Adrian Boeing: Blog

Wednesday, November 25, 2009

Catchup post

It's been a while since I updated, reason being it is exams/assignments marking period, and I had two GPU industry projects due (3D groundwater flow fluid simulation and a pathfinding/travelling salesman with profits project).

The biggest news item was that the ACM decided to start (over)enforcing its rules saying that you can not link to preprint and author pages. Thankfully, it started a call-to-arms and prominent pages like Ke-Sen Huang's SIGGRAPH links have been restored. I wonder how many less public pages have silently slipped away. Frankly, I can't wait until the concept of conferences and journals disappear. My websites have always had far more impact that my publications, and it can't be long until the same can be said universally.

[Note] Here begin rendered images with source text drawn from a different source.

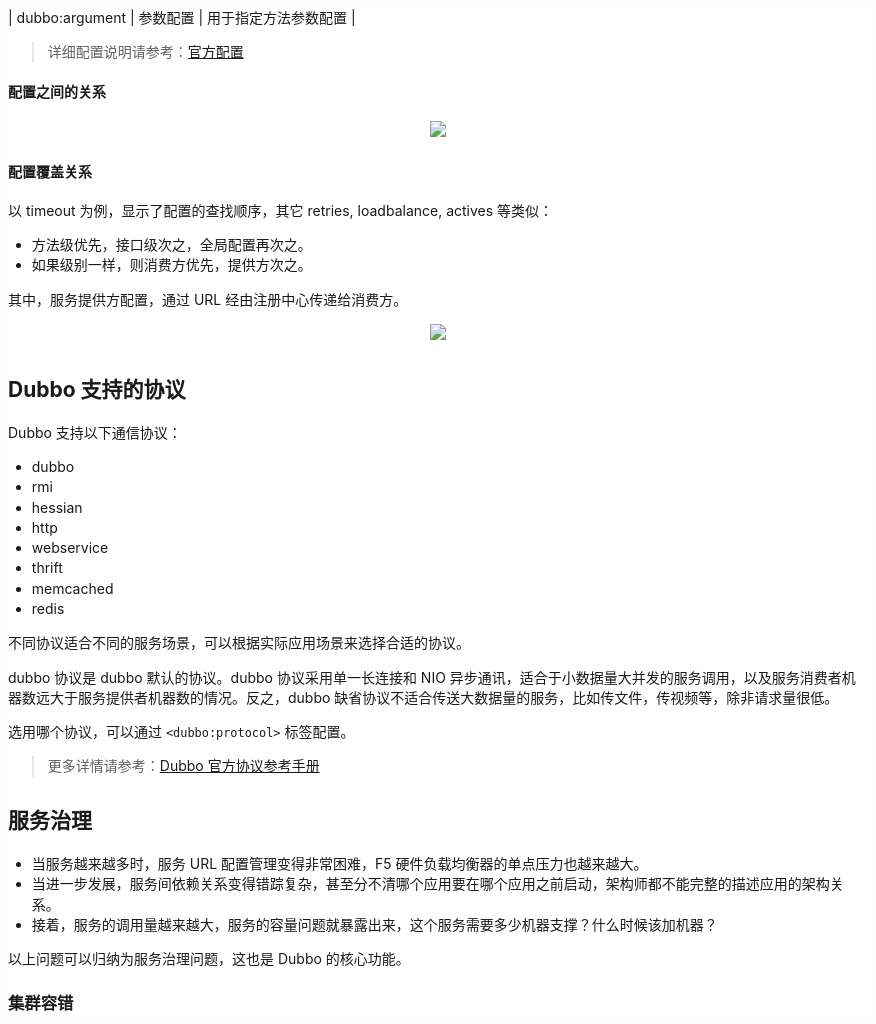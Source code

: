 | dubbo:argument    | 参数配置     | 用于指定方法参数配置                                                                             |

> 详细配置说明请参考：[官方配置](http://dubbo.apache.org/books/dubbo-user-book/references/xml/introduction.html)

#### 配置之间的关系

<div align="center">
<img src="https://raw.githubusercontent.com/dunwu/java-web/master/images/distributed/rpc/dubbo/dubbo配置关系.jpg" width="600"/>
</div>

#### 配置覆盖关系

以 timeout 为例，显示了配置的查找顺序，其它 retries, loadbalance, actives 等类似：

- 方法级优先，接口级次之，全局配置再次之。
- 如果级别一样，则消费方优先，提供方次之。

其中，服务提供方配置，通过 URL 经由注册中心传递给消费方。

<div align="center">
<img src="https://raw.githubusercontent.com/dunwu/java-web/master/images/distributed/rpc/dubbo/dubbo配置覆盖关系.jpg" width="500"/>
</div>

## Dubbo 支持的协议

Dubbo 支持以下通信协议：

- dubbo
- rmi
- hessian
- http
- webservice
- thrift
- memcached
- redis

不同协议适合不同的服务场景，可以根据实际应用场景来选择合适的协议。

dubbo 协议是 dubbo 默认的协议。dubbo 协议采用单一长连接和 NIO 异步通讯，适合于小数据量大并发的服务调用，以及服务消费者机器数远大于服务提供者机器数的情况。反之，dubbo 缺省协议不适合传送大数据量的服务，比如传文件，传视频等，除非请求量很低。

选用哪个协议，可以通过 `<dubbo:protocol>` 标签配置。

> 更多详情请参考：[Dubbo 官方协议参考手册](https://dubbo.gitbooks.io/dubbo-user-book/references/protocol/introduction.html)

## 服务治理

- 当服务越来越多时，服务 URL 配置管理变得非常困难，F5 硬件负载均衡器的单点压力也越来越大。
- 当进一步发展，服务间依赖关系变得错踪复杂，甚至分不清哪个应用要在哪个应用之前启动，架构师都不能完整的描述应用的架构关系。
- 接着，服务的调用量越来越大，服务的容量问题就暴露出来，这个服务需要多少机器支撑？什么时候该加机器？

以上问题可以归纳为服务治理问题，这也是 Dubbo 的核心功能。

### 集群容错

A short update with some interesting things in the last while:

Obama has made a comment about robotics, it's great to hear the field is getting a lot more visible and more support, but I still feel we have a very long way to go to break the western cultures distrust of robotics.
Sony/Toshiba/IBM CELL is now officially dead.
There is a new GPU computing community website, just started up: http://gpucomputing.net/
nVidia's raytracing technology Optix is finally available, but only for next-gen GPU's. The "RealityServer" was also released, to great disappointment to many.
Tech report has a more detailed report on nVidias new Fermi based GPU's.
Caustic claims to be selling raytracing accelerators, but they haven't been able to sell me one yet. Smells like vapourware.
Chromium OS was released. Not sure who wants this? Fast starts haven't been an issue for me since laptop's could sleep. I guess they are aiming for very low prices.
Peteris Krumins posted a great blog post on the highlights of MIT's algorithms lectures
Wolfire did an interesting post on generating vertex weights.
Felix von Leitner put together a very interesting presentation on compiler optimization tricks. It's good proof that compilers are much better than humans for most optimizations, plenty of new things I learnt from this.
Finally, I saw a link to this paper:Aggregate Dynamics for Dense Crowd Simulation. I've not had a chance to read it yet, but the results look fantastic and the idea is novel. (Using fluid-simulation techniques for representing crowds.) Video below:

Monday, November 16, 2009

Learn CUDA - Perth, Western Australia

iVEC IGUP cordially invites you to a CUDA GPU tutorial tomorrow afternoon.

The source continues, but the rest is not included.